Interview

Carsten Lilie

Wie profitieren sowohl Fachabteilungen als auch Benutzer*innen behördlicher Fachanwendungen von der regelmäßigen Begutachtung der Softwareergonomie?

Bei uns in Berlin ist es auf das kontinuierliche Engagement des Hauptpersonalrats (HPR) zurückzuführen, dass die seitens der Senatsverwaltungen eingesetzten Fachanwendungen bezüglich der Softwareergonomie begutachtet werden. Der HPR ist gemäß unseres E-Government-Gesetzes stets zu involvieren, wenn die Software in mehr als einer Senatsverwaltung zum Einsatz kommen soll. Da wir inzwischen über mehrere Jahre hinweg die praktischen Auswirkungen dieser Begutachtungen beobachten können, hat sich für uns gezeigt: Eine Begutachtung der Softwareergonomie dient der Qualitätssicherung der von uns eingesetzten Software. Von diesem Mehrwert sind auch unsere Fachabteilungen inzwischen so überzeugt, dass wir diese Praxis auch dann weiter fortführen würden, wenn sie seitens des HPR nicht länger obligatorisch wäre. Denn diese Vorgehensweise hat für die in den Bezirken tätigen Mitarbeiterinnen und Mitarbeiter bereits zu großen Erleichterungen im Arbeitsalltag geführt – und genau das ist ja das zentrale Ziel unserer elektronischen Fachverfahren.

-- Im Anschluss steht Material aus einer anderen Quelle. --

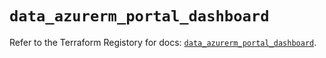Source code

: # `data_azurerm_portal_dashboard`

Refer to the Terraform Registory for docs: [`data_azurerm_portal_dashboard`](https://www.terraform.io/docs/providers/azurerm/d/portal_dashboard).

Eine Begutachtung der Softwareergonomie dient der Qualitätssicherung der von uns eingesetzten Software.

Carsten Lilie
Empfehlungen für die Praxis

Es ist unsere gemeinsame Verantwortung, die kontinuierliche Verbesserung der Fachanwendungen Stück für Stück voranzutreiben. Besonders essenziell ist für uns, dass Gutachten nicht nur den Status quo evaluieren, sondern den Softwaredienstleistern und unseren Fachabteilungen konkrete Ansätze für eine Verbesserung der Softwareergonomie liefern – und gleichzeitig mithilfe passender Methoden einen guten Einblick in die praktische Nutzung der Fachanwendungen liefern können. Wir stellen diese Gutachten unseren Dienstleistern zur Verfügung, damit diese auf Grundlage der Gutachten die entsprechenden Maßnahmen ergreifen können. Kleinere Aspekte lassen sich unmittelbar realisieren, für die weitere Umsetzung der Erkenntnisse vereinbaren wir einen komplexeren Überarbeitungsprozess. Dabei kommt es jedoch leider auch vor, dass teurere Maßnahmen aus Kostengründen nicht sofort realisiert werden können.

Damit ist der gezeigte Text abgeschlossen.